Марина выпростала из-под одеяла руки, аккуратно развернулась и увидела сидевшего на тумбочке плюшевого зайца. Дотянувшись до игрушки, она прижала ее к себе и улыбнулась. Макс приходил вчера. Жаль, что она опять все проспала. Сон смаривал ее уже ближе к вечеру. Марина засыпала так крепко, что не слышала будильника, который ставила на час, когда должен приехать Макс… Как же обидно: опять не увидела его! Она же отправила ему сообщение с просьбой разбудить!

Прижимая к себе зайца, Марина взяла телефон. Никто за ночь ей не написал, от Макса тоже не оказалось вестей. Он не был любителем слать сообщения и голосовые, Марина это знала, но все равно ощутила горечь. Она слишком по нему соскучилась, и даже то, что Макс сидел с ней, пока она спала, не компенсировало желания услышать его. Марина вздохнула и, собравшись с мыслями, отправила короткое голосовое: поблагодарила за подарок, пожелала доброго утра и легкого дня и снова попросила разбудить ее, если он приедет вечером.

Словно почувствовав удрученное настроение дочери, мама сегодня приехала пораньше, помогла привести себя в порядок и собрала Марину на часовую прогулку. Гулять совсем не хотелось, и не потому, что было ветрено и холодно, а потому, что каждый выезд в больничный двор слишком остро напоминал Марине о ее беспомощности.

Врачи бодро говорили о том, что у нее есть шансы снова встать на ноги, в качестве подтверждения приводили результаты МРТ: все с ее позвоночником в порядке, основной удар пришелся не на спину, а другие травмы не должны были так сильно повлиять на ее способность ходить. Но Марина до сих пор не могла удержаться стоя. Врачи созывали консилиум, утешали близких предположениями, что виной всему пережитая психологическая травма – испуг, шок. Говорили о том, что Марине нужны время, покой и реабилитация в хорошем центре. Маму эти слова приободряли, Марина же, наоборот, все больше погружалась в сомнения, потому что дорогой реабилитационный центр ее семье был не по карману. Да и проще казалось бороться с видимой проблемой – ушибом, переломом, чем с такой скрытой, как «психологическая», травмой.

Возможно, сны с дорогой связаны с ее желанием наконец-то самостоятельно сделать шаг, а туман – это ее страхи, неясные перспективы?
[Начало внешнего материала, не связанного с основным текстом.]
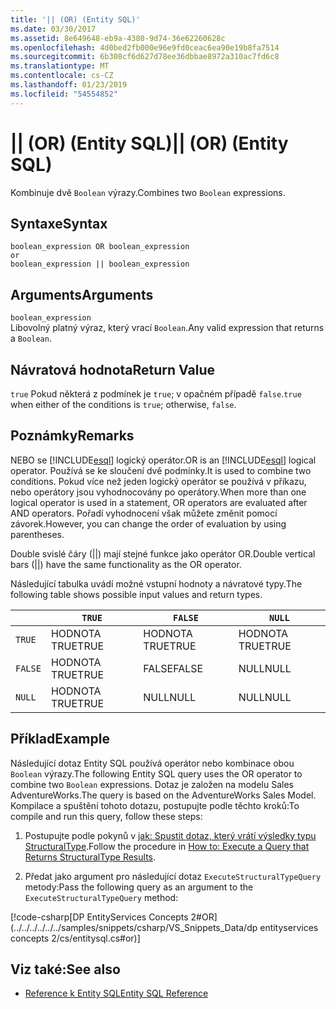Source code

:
 ```yaml
---
title: '|| (OR) (Entity SQL)'
ms.date: 03/30/2017
ms.assetid: 8e649648-eb9a-4380-9d74-36e62260628c
ms.openlocfilehash: 4d0bed2fb000e96e9fd0ceac6ea90e19b8fa7514
ms.sourcegitcommit: 6b308cf6d627d78ee36dbbae8972a310ac7fd6c8
ms.translationtype: MT
ms.contentlocale: cs-CZ
ms.lasthandoff: 01/23/2019
ms.locfileid: "54554852"
---
```

# <a name="-or-entity-sql"></a><span data-ttu-id="ed1cb-102">|| (OR) (Entity SQL)</span><span class="sxs-lookup"><span data-stu-id="ed1cb-102">|| (OR) (Entity SQL)</span></span>
<span data-ttu-id="ed1cb-103">Kombinuje dvě `Boolean` výrazy.</span><span class="sxs-lookup"><span data-stu-id="ed1cb-103">Combines two `Boolean` expressions.</span></span>  
  
## <a name="syntax"></a><span data-ttu-id="ed1cb-104">Syntaxe</span><span class="sxs-lookup"><span data-stu-id="ed1cb-104">Syntax</span></span>  
  
```  
boolean_expression OR boolean_expression  
or   
boolean_expression || boolean_expression  
```  
  
## <a name="arguments"></a><span data-ttu-id="ed1cb-105">Arguments</span><span class="sxs-lookup"><span data-stu-id="ed1cb-105">Arguments</span></span>  
 `boolean_expression`  
 <span data-ttu-id="ed1cb-106">Libovolný platný výraz, který vrací `Boolean`.</span><span class="sxs-lookup"><span data-stu-id="ed1cb-106">Any valid expression that returns a `Boolean`.</span></span>  
  
## <a name="return-value"></a><span data-ttu-id="ed1cb-107">Návratová hodnota</span><span class="sxs-lookup"><span data-stu-id="ed1cb-107">Return Value</span></span>  
 <span data-ttu-id="ed1cb-108">`true` Pokud některá z podmínek je `true`; v opačném případě `false`.</span><span class="sxs-lookup"><span data-stu-id="ed1cb-108">`true` when either of the conditions is `true`; otherwise, `false`.</span></span>  
  
## <a name="remarks"></a><span data-ttu-id="ed1cb-109">Poznámky</span><span class="sxs-lookup"><span data-stu-id="ed1cb-109">Remarks</span></span>  
 <span data-ttu-id="ed1cb-110">NEBO se [!INCLUDE[esql](../../../../../../includes/esql-md.md)] logický operátor.</span><span class="sxs-lookup"><span data-stu-id="ed1cb-110">OR is an [!INCLUDE[esql](../../../../../../includes/esql-md.md)] logical operator.</span></span> <span data-ttu-id="ed1cb-111">Používá se ke sloučení dvě podmínky.</span><span class="sxs-lookup"><span data-stu-id="ed1cb-111">It is used to combine two conditions.</span></span> <span data-ttu-id="ed1cb-112">Pokud více než jeden logický operátor se používá v příkazu, nebo operátory jsou vyhodnocovány po operátory.</span><span class="sxs-lookup"><span data-stu-id="ed1cb-112">When more than one logical operator is used in a statement, OR operators are evaluated after AND operators.</span></span> <span data-ttu-id="ed1cb-113">Pořadí vyhodnocení však můžete změnit pomocí závorek.</span><span class="sxs-lookup"><span data-stu-id="ed1cb-113">However, you can change the order of evaluation by using parentheses.</span></span>  
  
 <span data-ttu-id="ed1cb-114">Double svislé čáry (&#124;&#124;) mají stejné funkce jako operátor OR.</span><span class="sxs-lookup"><span data-stu-id="ed1cb-114">Double vertical bars (&#124;&#124;) have the same functionality as the OR operator.</span></span>  
  
 <span data-ttu-id="ed1cb-115">Následující tabulka uvádí možné vstupní hodnoty a návratové typy.</span><span class="sxs-lookup"><span data-stu-id="ed1cb-115">The following table shows possible input values and return types.</span></span>  
  
||`TRUE`|`FALSE`|`NULL`|  
|-|------------|-------------|------------|  
|`TRUE`|<span data-ttu-id="ed1cb-116">HODNOTA TRUE</span><span class="sxs-lookup"><span data-stu-id="ed1cb-116">TRUE</span></span>|<span data-ttu-id="ed1cb-117">HODNOTA TRUE</span><span class="sxs-lookup"><span data-stu-id="ed1cb-117">TRUE</span></span>|<span data-ttu-id="ed1cb-118">HODNOTA TRUE</span><span class="sxs-lookup"><span data-stu-id="ed1cb-118">TRUE</span></span>|  
|`FALSE`|<span data-ttu-id="ed1cb-119">HODNOTA TRUE</span><span class="sxs-lookup"><span data-stu-id="ed1cb-119">TRUE</span></span>|<span data-ttu-id="ed1cb-120">FALSE</span><span class="sxs-lookup"><span data-stu-id="ed1cb-120">FALSE</span></span>|<span data-ttu-id="ed1cb-121">NULL</span><span class="sxs-lookup"><span data-stu-id="ed1cb-121">NULL</span></span>|  
|`NULL`|<span data-ttu-id="ed1cb-122">HODNOTA TRUE</span><span class="sxs-lookup"><span data-stu-id="ed1cb-122">TRUE</span></span>|<span data-ttu-id="ed1cb-123">NULL</span><span class="sxs-lookup"><span data-stu-id="ed1cb-123">NULL</span></span>|<span data-ttu-id="ed1cb-124">NULL</span><span class="sxs-lookup"><span data-stu-id="ed1cb-124">NULL</span></span>|  
  
## <a name="example"></a><span data-ttu-id="ed1cb-125">Příklad</span><span class="sxs-lookup"><span data-stu-id="ed1cb-125">Example</span></span>  
 <span data-ttu-id="ed1cb-126">Následující dotaz Entity SQL používá operátor nebo kombinace obou `Boolean` výrazy.</span><span class="sxs-lookup"><span data-stu-id="ed1cb-126">The following Entity SQL query uses the OR operator to combine two `Boolean` expressions.</span></span> <span data-ttu-id="ed1cb-127">Dotaz je založen na modelu Sales AdventureWorks.</span><span class="sxs-lookup"><span data-stu-id="ed1cb-127">The query is based on the AdventureWorks Sales Model.</span></span> <span data-ttu-id="ed1cb-128">Kompilace a spuštění tohoto dotazu, postupujte podle těchto kroků:</span><span class="sxs-lookup"><span data-stu-id="ed1cb-128">To compile and run this query, follow these steps:</span></span>  
  
1.  <span data-ttu-id="ed1cb-129">Postupujte podle pokynů v [jak: Spustit dotaz, který vrátí výsledky typu StructuralType](../../../../../../docs/framework/data/adonet/ef/how-to-execute-a-query-that-returns-structuraltype-results.md).</span><span class="sxs-lookup"><span data-stu-id="ed1cb-129">Follow the procedure in [How to: Execute a Query that Returns StructuralType Results](../../../../../../docs/framework/data/adonet/ef/how-to-execute-a-query-that-returns-structuraltype-results.md).</span></span>  
  
2.  <span data-ttu-id="ed1cb-130">Předat jako argument pro následující dotaz `ExecuteStructuralTypeQuery` metody:</span><span class="sxs-lookup"><span data-stu-id="ed1cb-130">Pass the following query as an argument to the `ExecuteStructuralTypeQuery` method:</span></span>  
  
 [!code-csharp[DP EntityServices Concepts 2#OR](../../../../../../samples/snippets/csharp/VS_Snippets_Data/dp entityservices concepts 2/cs/entitysql.cs#or)]  
  
## <a name="see-also"></a><span data-ttu-id="ed1cb-131">Viz také:</span><span class="sxs-lookup"><span data-stu-id="ed1cb-131">See also</span></span>
- [<span data-ttu-id="ed1cb-132">Reference k Entity SQL</span><span class="sxs-lookup"><span data-stu-id="ed1cb-132">Entity SQL Reference</span></span>](../../../../../../docs/framework/data/adonet/ef/language-reference/entity-sql-reference.md)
Марина очень хотела поговорить о своих снах с Максом, но тогда она бы выдала секрет другого человека, который просил ее молчать об их договоренности.

– Что-то ты притихла, – заметила мама, когда они сделали круг по больничному скверу. Оставалось еще четыре, четыре чертовых круга в этом ограниченном пространстве, которое Марина изучила до рисунков на коре высаженных в сквере лип.

– Думаю, ма. Просто думаю. Ни о чем серьезном.

– Врачи обещают скоро тебя выписать…

– Угу.

Марина не знала, как относиться к этой новости. Домой очень хотелось. Там были ее вещи, родные стены, запахи. Но в то же время Марина боялась возвращения, потому что теперь она другая и знакомая до деталей квартира станет чужой, не приспособленной под ее… невозможности. Сестра Наташа, наоборот, была настроена позитивно, считая, что «психологическая травма» скоро излечится. Марина относилась скептически не столько к словам сестры, сколько к энтузиазму, с которым Наташа бросилась искать психологов.

– Ма, я замерзла. Давай вернемся. Я лучше в зимнем саду посижу, почитаю.

– Ну как скажешь, – нехотя согласилась мама. Она явно считала, что дочери нужен свежий воздух.

Зимним садом громко назывался небольшой холл в конце больничного коридора, в котором стояли два аквариума с рыбками и черепашками, несколько фикусов и пальм в кадках, два автомата с горячими напитками, чипсами, сухариками и шоколадными батончиками.